*** Opening of GIVEN ENTRIES ***
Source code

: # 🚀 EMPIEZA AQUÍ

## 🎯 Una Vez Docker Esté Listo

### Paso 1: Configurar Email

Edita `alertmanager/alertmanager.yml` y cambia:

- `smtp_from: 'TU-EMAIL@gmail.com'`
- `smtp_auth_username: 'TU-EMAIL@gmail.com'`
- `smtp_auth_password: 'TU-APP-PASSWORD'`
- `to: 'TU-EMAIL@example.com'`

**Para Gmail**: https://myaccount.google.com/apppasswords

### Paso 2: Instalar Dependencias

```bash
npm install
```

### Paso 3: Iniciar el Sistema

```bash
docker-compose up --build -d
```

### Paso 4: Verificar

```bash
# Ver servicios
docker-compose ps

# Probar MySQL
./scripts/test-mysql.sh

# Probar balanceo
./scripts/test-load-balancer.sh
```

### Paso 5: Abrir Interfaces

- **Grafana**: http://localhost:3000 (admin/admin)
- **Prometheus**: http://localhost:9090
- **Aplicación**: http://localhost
*** Close of GIVEN ENTRIES ***
*** Opening of GIVEN ENTRIES ***
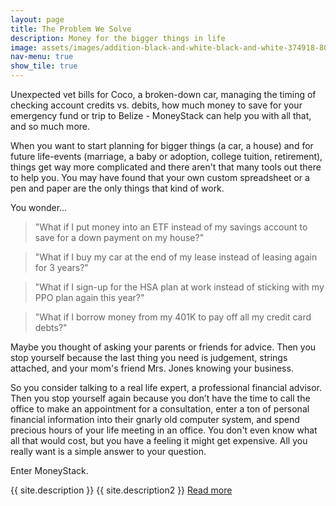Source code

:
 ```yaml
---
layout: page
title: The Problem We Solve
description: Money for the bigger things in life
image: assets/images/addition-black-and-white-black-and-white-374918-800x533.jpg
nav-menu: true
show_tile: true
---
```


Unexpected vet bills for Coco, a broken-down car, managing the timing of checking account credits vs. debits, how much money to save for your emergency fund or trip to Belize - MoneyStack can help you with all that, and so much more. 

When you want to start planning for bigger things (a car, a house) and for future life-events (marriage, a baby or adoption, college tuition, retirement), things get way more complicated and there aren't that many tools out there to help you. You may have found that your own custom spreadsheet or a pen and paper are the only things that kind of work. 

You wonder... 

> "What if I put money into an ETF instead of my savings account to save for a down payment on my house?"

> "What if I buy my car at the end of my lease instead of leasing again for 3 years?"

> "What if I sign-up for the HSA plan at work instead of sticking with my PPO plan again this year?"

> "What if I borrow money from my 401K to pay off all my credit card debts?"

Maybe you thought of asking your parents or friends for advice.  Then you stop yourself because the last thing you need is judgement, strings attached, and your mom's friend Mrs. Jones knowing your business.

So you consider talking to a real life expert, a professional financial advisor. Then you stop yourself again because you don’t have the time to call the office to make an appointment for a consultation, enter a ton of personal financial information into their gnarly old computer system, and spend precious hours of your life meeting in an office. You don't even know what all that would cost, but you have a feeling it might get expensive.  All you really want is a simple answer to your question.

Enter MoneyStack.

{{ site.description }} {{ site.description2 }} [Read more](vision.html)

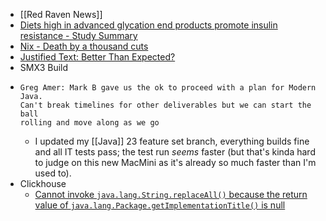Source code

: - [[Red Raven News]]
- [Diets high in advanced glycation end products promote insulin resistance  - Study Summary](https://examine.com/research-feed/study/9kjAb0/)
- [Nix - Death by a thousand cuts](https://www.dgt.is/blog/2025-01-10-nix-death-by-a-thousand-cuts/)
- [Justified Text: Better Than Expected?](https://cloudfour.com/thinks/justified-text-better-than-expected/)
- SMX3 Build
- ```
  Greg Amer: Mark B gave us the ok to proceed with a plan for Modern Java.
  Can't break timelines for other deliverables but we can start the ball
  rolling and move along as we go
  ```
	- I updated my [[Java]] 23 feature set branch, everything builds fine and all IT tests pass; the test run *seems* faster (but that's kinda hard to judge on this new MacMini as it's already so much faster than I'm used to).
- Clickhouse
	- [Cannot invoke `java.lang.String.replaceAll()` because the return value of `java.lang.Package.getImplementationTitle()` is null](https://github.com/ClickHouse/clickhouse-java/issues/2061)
*** Close of GIVEN ENTRIES ***
*** Opening of GIVEN ENTRIES ***
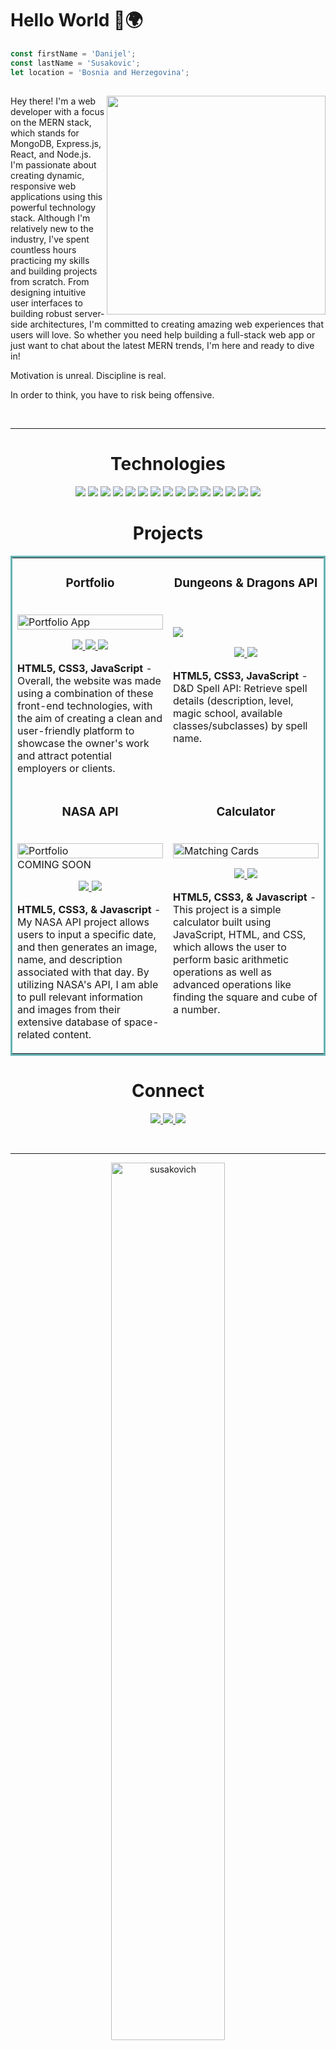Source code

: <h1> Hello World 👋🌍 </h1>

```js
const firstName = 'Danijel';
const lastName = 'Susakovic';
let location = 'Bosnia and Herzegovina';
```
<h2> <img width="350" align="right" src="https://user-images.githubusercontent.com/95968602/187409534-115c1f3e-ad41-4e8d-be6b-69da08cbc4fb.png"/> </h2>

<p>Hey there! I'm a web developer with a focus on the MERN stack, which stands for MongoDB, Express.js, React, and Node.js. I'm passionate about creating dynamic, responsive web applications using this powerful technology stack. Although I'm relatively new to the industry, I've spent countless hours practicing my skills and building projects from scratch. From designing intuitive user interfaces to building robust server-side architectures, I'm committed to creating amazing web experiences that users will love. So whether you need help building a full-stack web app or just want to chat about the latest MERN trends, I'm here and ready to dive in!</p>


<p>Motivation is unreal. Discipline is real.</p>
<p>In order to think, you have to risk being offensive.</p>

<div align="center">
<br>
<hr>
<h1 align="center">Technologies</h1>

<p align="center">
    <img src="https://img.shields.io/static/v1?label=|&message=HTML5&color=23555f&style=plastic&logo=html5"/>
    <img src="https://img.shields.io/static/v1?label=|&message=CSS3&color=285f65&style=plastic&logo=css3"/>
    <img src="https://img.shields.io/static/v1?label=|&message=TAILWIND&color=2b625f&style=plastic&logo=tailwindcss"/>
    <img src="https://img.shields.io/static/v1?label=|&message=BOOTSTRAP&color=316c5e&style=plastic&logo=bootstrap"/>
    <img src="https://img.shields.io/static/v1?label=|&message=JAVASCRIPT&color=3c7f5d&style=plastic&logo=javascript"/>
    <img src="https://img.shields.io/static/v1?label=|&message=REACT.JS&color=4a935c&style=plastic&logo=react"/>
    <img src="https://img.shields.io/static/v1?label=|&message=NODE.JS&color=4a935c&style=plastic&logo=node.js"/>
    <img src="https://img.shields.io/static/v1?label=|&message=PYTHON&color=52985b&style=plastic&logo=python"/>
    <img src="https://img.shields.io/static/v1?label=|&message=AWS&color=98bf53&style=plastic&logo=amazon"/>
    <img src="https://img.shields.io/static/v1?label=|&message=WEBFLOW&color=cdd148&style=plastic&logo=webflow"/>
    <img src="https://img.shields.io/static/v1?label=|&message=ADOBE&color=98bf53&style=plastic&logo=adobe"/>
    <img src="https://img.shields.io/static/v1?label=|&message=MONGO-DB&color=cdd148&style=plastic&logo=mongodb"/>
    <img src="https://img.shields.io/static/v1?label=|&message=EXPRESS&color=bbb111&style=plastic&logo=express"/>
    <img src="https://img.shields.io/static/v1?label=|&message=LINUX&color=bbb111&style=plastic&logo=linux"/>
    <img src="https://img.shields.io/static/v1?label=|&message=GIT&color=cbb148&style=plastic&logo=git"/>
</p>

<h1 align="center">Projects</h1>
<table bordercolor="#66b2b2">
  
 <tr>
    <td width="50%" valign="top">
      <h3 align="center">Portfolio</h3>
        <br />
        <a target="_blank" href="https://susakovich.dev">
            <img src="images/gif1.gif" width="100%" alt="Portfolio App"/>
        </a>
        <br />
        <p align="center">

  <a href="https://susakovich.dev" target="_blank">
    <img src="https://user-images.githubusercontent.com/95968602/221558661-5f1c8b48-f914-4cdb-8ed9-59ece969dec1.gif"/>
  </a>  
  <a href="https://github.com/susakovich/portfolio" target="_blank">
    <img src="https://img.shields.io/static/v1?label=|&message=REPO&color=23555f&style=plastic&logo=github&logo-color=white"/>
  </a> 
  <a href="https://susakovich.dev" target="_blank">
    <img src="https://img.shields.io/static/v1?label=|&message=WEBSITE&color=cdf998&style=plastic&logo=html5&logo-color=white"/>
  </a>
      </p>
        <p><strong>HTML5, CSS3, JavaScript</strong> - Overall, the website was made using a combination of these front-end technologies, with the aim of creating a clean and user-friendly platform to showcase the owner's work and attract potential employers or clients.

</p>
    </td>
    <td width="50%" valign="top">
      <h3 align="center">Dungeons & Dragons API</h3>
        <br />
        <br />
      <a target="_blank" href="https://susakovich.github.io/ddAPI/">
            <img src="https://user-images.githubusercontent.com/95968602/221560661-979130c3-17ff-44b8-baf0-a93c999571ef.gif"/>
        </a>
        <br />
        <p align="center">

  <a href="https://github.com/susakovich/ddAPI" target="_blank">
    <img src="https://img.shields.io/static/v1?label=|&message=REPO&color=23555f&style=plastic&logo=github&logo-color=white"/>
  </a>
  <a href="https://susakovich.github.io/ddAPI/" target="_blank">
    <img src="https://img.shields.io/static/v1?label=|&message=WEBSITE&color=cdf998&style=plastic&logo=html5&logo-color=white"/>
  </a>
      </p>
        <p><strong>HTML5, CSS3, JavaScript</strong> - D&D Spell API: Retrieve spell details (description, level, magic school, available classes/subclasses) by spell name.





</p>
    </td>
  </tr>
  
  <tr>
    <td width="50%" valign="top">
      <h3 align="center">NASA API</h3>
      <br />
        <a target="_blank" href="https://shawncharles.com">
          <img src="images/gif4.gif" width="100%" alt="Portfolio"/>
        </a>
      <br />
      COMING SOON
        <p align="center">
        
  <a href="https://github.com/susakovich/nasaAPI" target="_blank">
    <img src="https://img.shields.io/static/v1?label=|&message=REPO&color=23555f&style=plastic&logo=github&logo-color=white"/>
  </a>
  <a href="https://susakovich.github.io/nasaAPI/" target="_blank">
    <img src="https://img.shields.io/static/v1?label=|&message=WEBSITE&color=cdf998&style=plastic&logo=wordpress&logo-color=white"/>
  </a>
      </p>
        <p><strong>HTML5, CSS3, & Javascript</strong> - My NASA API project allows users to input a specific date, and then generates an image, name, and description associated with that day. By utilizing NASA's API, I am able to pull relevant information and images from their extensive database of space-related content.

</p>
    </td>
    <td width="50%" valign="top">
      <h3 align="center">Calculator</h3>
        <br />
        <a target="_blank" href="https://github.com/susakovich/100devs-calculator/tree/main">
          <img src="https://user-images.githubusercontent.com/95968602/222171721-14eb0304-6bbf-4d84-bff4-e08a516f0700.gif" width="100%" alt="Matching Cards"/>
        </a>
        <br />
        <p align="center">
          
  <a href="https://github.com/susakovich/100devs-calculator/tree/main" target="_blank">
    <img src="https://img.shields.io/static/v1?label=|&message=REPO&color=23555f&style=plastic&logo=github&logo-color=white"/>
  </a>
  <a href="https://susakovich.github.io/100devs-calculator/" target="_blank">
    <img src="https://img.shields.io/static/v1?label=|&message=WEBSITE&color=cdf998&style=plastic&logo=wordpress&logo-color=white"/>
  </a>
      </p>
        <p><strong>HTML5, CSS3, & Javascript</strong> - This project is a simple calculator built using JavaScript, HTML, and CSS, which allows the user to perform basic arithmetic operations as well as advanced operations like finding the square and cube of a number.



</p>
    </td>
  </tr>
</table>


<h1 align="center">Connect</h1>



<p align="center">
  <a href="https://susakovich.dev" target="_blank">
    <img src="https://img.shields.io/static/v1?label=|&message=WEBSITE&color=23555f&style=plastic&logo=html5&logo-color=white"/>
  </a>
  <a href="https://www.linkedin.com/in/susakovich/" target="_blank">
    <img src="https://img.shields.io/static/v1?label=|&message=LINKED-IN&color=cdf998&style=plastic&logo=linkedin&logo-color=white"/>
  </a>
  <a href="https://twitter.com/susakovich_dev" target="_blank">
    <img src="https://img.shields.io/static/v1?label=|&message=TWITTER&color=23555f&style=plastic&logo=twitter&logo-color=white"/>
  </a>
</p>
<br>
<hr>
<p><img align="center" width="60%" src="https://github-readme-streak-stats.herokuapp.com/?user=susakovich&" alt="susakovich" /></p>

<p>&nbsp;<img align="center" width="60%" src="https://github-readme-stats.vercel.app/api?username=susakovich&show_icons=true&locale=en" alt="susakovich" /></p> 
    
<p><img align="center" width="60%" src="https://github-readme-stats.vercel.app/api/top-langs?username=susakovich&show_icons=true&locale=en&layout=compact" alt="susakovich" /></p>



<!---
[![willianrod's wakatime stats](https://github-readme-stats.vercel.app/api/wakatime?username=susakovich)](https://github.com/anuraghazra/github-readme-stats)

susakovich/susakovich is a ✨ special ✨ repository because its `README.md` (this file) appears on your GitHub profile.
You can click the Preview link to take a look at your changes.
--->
*** Close of GIVEN ENTRIES ***
§ TASK DESCRIPTION
Among the lines of the data, which ones contain the word "real"? Show them.

§ RESPONSE TO THE EXERCISE
So you consider talking to a real life expert, a professional financial advisor. Then you stop yourself again because you don’t have the time to call the office to make an appointment for a consultation, enter a ton of personal financial information into their gnarly old computer system, and spend precious hours of your life meeting in an office. You don't even know what all that would cost, but you have a feeling it might get expensive.  All you really want is a simple answer to your question.
<p>Motivation is unreal. Discipline is real.</p>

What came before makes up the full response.